# My briefcase pc mod



## iceguy wild (Mar 15, 2015)

To view this case mod, go here.



 

*Specs:*
The One and Only My Briefe-Case PC MOD..
Built By ICEGUY
All Water Cooled..VGA..and CPU
i7 840 CPU-2.93 GHz 
cpu..temp..idle=26c...temp max=40c
8 gigs DDR3
Samsung 500gig hard drive
EVGA GTX 570 superclocked edition..
video temp..idle=24c.temp max=45c
850watt PSU
ASUS P7P55D MB

*Mods:*
Fullsize motherboard...
Fullsize PSU
Briefecase storage..


----------



## Heaven7 (Mar 16, 2015)

Looks very nice.
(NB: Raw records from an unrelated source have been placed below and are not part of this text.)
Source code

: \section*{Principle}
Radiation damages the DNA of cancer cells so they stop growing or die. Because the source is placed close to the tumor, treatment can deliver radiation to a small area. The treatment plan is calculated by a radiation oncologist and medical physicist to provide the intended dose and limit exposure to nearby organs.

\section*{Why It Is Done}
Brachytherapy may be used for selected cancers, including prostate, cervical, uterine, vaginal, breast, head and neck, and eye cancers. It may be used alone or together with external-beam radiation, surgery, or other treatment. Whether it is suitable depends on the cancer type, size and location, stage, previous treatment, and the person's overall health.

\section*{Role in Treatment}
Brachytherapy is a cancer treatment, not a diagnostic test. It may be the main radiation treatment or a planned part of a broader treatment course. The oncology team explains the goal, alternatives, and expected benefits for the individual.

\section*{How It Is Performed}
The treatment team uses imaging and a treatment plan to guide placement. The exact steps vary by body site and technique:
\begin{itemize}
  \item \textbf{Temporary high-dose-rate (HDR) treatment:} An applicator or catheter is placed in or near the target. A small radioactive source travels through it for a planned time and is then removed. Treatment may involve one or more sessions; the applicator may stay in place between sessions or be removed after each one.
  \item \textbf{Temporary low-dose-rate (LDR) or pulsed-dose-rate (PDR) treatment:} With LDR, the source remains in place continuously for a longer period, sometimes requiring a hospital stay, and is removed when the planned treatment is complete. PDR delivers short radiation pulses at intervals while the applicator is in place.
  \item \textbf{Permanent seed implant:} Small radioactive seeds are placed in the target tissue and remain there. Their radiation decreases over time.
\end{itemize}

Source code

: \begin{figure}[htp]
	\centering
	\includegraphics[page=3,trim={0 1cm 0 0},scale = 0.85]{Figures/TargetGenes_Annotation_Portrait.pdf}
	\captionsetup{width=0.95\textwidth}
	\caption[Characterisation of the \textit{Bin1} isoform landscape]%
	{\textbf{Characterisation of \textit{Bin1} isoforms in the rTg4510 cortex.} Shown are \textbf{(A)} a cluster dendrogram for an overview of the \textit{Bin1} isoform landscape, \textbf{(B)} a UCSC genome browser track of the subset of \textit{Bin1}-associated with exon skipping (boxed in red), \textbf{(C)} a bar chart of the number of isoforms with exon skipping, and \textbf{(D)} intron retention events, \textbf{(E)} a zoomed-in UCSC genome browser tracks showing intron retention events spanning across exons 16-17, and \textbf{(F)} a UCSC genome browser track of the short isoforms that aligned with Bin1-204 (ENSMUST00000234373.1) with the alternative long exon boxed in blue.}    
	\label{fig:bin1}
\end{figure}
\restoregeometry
Please upload bigger pictures.


----------



## Jetster (Mar 19, 2015)

I voted 2/10 because:

Cant see anything


----------



## AxGaming (Mar 20, 2015)

big pictures please !!!


----------



## OtherSyde (Mar 29, 2015)

Seconded! Or, thirded I guess. I can't see crap! But it does look super cool... Bigger pix plz!!


----------



## iceguy wild (May 4, 2015)

For all the people leaving comments please check out my video


----------



## micropage7 (May 5, 2015)

iceguy wild said:


> For all the people leaving comments please check out my video



yeah but the title is *Case Mod Gallery*
what is gallery without nice pics


----------



## Cvrk (May 25, 2015)

This is real art! I love it! Some bigger pics would be nice as well.


----------